*** RECORDS SUPPLIED ***

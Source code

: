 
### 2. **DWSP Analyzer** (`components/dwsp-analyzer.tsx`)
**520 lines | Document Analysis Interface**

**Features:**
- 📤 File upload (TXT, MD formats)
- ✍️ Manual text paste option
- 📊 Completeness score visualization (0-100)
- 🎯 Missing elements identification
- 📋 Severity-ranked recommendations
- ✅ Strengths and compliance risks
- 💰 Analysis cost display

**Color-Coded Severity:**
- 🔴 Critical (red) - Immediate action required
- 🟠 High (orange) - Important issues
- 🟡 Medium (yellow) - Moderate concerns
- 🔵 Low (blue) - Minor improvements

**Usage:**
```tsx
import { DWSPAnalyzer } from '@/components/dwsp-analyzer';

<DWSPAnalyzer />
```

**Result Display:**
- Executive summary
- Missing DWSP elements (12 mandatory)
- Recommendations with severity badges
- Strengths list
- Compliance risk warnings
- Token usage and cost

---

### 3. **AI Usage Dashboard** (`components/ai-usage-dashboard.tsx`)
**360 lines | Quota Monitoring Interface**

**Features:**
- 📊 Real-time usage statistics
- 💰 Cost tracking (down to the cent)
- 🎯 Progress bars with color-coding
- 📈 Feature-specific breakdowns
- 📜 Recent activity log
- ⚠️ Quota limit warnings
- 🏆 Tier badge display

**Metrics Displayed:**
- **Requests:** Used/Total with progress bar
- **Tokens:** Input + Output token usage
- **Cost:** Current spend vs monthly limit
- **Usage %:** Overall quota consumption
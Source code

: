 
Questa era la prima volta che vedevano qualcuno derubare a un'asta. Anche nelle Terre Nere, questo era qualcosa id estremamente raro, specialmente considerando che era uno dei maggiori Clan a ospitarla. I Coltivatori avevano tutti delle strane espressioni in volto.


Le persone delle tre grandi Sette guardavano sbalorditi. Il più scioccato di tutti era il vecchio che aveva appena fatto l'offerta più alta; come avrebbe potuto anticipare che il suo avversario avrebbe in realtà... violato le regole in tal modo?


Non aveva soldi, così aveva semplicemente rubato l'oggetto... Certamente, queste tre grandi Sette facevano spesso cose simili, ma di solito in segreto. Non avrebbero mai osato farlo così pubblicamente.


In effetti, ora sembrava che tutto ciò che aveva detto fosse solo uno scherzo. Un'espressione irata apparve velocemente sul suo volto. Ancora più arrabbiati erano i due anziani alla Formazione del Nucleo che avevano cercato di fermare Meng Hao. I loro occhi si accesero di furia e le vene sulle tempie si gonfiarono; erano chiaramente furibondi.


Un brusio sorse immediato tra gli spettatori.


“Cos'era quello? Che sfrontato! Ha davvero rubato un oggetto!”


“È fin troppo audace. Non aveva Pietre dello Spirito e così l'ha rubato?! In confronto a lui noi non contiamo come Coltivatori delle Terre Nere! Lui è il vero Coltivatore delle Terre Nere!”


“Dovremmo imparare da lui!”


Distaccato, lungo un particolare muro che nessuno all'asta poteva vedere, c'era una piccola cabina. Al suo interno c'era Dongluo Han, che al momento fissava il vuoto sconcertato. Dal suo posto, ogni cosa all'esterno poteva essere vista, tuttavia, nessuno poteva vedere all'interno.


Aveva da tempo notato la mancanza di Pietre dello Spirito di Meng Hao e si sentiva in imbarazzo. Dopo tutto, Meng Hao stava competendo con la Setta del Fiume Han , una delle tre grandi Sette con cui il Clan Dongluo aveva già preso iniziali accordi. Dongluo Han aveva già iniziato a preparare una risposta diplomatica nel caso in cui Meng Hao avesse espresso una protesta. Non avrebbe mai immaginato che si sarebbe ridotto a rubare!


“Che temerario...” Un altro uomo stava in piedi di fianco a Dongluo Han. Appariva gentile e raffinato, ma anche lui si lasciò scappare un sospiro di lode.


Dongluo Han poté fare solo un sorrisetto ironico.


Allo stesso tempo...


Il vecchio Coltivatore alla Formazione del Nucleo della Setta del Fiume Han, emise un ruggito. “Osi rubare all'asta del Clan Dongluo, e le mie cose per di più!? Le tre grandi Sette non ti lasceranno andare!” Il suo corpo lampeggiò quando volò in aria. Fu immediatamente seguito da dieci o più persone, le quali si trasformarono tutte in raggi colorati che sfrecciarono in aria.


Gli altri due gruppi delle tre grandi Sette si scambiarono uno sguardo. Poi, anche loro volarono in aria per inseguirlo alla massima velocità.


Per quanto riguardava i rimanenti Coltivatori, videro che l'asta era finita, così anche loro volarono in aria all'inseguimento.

*** End of RECORDS SUPPLIED ***

- WORK TASK
Give again exactly, and only, the lines above starting at the one with "- 🎯 Progress bars with color-coding" and ending at the one with "quello? Che sfrontato!".

- ANSWER TO THE EXERCISE
- 🎯 Progress bars with color-coding
- 📈 Feature-specific breakdowns
- 📜 Recent activity log
- ⚠️ Quota limit warnings
- 🏆 Tier badge display

**Metrics Displayed:**
- **Requests:** Used/Total with progress bar
- **Tokens:** Input + Output token usage
- **Cost:** Current spend vs monthly limit
- **Usage %:** Overall quota consumption
Source code

: 
Questa era la prima volta che vedevano qualcuno derubare a un'asta. Anche nelle Terre Nere, questo era qualcosa id estremamente raro, specialmente considerando che era uno dei maggiori Clan a ospitarla. I Coltivatori avevano tutti delle strane espressioni in volto.


Le persone delle tre grandi Sette guardavano sbalorditi. Il più scioccato di tutti era il vecchio che aveva appena fatto l'offerta più alta; come avrebbe potuto anticipare che il suo avversario avrebbe in realtà... violato le regole in tal modo?


Non aveva soldi, così aveva semplicemente rubato l'oggetto... Certamente, queste tre grandi Sette facevano spesso cose simili, ma di solito in segreto. Non avrebbero mai osato farlo così pubblicamente.


In effetti, ora sembrava che tutto ciò che aveva detto fosse solo uno scherzo. Un'espressione irata apparve velocemente sul suo volto. Ancora più arrabbiati erano i due anziani alla Formazione del Nucleo che avevano cercato di fermare Meng Hao. I loro occhi si accesero di furia e le vene sulle tempie si gonfiarono; erano chiaramente furibondi.


Un brusio sorse immediato tra gli spettatori.


“Cos'era quello? Che sfrontato! Ha davvero rubato un oggetto!”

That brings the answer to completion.